Kalau memang ingin menguji kembali
prinsip dasar akal ini menggunakan intelek, maka cara yang ditempuh
Derrida adalah keliru. Saya menawarkan kepada Dia, posmo dan
pengikutnya: bila memang demikian kuatnya hasrat Anda ingin membuktikan
prinsip dasar akal, maka baiknya menggunakan cara Karl Popper. Anda bisa
menguji apapun yang tunduk pada akal Anda, tapi di sini Anda tidak
punya alat memeriksa akal anda sendiri dengan menggunakal akal pula.
Anda bisa melihat mata sendiri hanya dengan menggunakan cermin, tetapi,
untuk melihat cermin Anda juga harus menggunakan mata.
Apa
maksud Derrida? Tidak tahukah dia bahwa intelek itu tidak memiliki
batas. Dia bebar mengarah kemana saja, dalam akal tidak ada jurang,
tidak pila tembok di ujung jalan yang dapat membuatnya berhenti. Akal
ini punya jalan yang tidak pernah putus, terus menerus hingga ia
menemukan sebuah ruang bagi dirinya sendiri yang sangat luas, tanpa
tepi, tidal akan pernah menepi. Ketika ingin mengungkapkan pengalaman
dirinya, inilah yang menjadi masalah bagi dirnya sendiri dan dianggap
ambigu bagi individu yang lain. Maka jalan paling mudah adalah melalui
peminjaman-peminjaman pada setiap partikular-partikular eksternal.

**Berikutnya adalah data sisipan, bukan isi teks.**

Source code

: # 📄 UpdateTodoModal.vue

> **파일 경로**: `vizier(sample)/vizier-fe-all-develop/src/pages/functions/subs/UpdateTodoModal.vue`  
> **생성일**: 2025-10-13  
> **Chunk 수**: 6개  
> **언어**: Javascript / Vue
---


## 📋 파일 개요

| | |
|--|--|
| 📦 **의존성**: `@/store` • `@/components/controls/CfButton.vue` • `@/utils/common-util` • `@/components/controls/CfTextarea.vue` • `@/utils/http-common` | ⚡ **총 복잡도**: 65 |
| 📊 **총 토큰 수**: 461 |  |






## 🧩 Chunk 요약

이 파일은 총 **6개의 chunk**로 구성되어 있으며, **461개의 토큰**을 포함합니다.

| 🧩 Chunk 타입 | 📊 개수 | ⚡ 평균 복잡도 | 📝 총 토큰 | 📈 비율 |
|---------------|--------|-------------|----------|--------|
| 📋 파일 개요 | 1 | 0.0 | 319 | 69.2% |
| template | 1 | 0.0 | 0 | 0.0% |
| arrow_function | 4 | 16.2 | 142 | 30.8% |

Setiap partikular itu diberi simbol ke dalam kata. Setelah setiap
partikular punya simbol, lalu partikular-partikular itu perlu disusun
untuk memudahkannya dipakai dan diarahkan sebagai analogi dari realitas
tak terbatas di dalam intelek. Dalam menyusun dipakai pula berbagai kata
yang realitasnya tidak dapat dikonfirmasi di alam eksternal, tapi
dianya dapat diketahui, dipahami, disepakati bersama berdasarkan susunan
berurut yang dapat dipahami bersama. Perlu diingat kembali, gabungan
kata-kata ini, yang nantinya disebut teks atau literatur, cuma, ingat,
cuma, hanya simbol atau perlambangan, hanya analogi. Teks itu kosong
bila makna di baliknya tidak dapat dipahami.